BEGIN

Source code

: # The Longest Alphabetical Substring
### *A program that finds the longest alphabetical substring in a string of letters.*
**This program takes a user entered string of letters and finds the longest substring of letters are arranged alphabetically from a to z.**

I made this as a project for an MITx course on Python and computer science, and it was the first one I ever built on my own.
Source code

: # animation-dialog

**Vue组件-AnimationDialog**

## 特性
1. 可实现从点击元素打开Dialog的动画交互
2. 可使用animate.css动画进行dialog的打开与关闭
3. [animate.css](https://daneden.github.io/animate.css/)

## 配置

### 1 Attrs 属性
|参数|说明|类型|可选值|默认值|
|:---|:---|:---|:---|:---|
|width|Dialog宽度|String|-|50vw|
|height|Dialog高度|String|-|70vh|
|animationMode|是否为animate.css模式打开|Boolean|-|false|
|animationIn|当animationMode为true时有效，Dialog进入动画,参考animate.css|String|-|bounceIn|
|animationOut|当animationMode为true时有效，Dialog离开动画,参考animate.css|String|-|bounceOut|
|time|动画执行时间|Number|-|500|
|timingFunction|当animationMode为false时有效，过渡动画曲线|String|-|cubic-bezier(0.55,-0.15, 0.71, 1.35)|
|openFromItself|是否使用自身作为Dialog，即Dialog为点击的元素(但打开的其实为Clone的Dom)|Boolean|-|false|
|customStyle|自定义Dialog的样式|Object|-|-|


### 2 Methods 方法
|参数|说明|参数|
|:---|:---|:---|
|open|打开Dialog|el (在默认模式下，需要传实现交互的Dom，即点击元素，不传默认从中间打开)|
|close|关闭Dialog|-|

END

Task instructions>
Set down the full listing. Keep every line exact.

Result>
Source code

: # The Longest Alphabetical Substring
### *A program that finds the longest alphabetical substring in a string of letters.*
**This program takes a user entered string of letters and finds the longest substring of letters are arranged alphabetically from a to z.**

I made this as a project for an MITx course on Python and computer science, and it was the first one I ever built on my own.
Source code

: # animation-dialog

**Vue组件-AnimationDialog**

## 特性
1. 可实现从点击元素打开Dialog的动画交互
2. 可使用animate.css动画进行dialog的打开与关闭
3. [animate.css](https://daneden.github.io/animate.css/)

## 配置

### 1 Attrs 属性
|参数|说明|类型|可选值|默认值|
|:---|:---|:---|:---|:---|
|width|Dialog宽度|String|-|50vw|
|height|Dialog高度|String|-|70vh|
|animationMode|是否为animate.css模式打开|Boolean|-|false|
|animationIn|当animationMode为true时有效，Dialog进入动画,参考animate.css|String|-|bounceIn|
|animationOut|当animationMode为true时有效，Dialog离开动画,参考animate.css|String|-|bounceOut|
|time|动画执行时间|Number|-|500|
|timingFunction|当animationMode为false时有效，过渡动画曲线|String|-|cubic-bezier(0.55,-0.15, 0.71, 1.35)|
|openFromItself|是否使用自身作为Dialog，即Dialog为点击的元素(但打开的其实为Clone的Dom)|Boolean|-|false|
|customStyle|自定义Dialog的样式|Object|-|-|


### 2 Methods 方法
|参数|说明|参数|
|:---|:---|:---|
|open|打开Dialog|el (在默认模式下，需要传实现交互的Dom，即点击元素，不传默认从中间打开)|
|close|关闭Dialog|-|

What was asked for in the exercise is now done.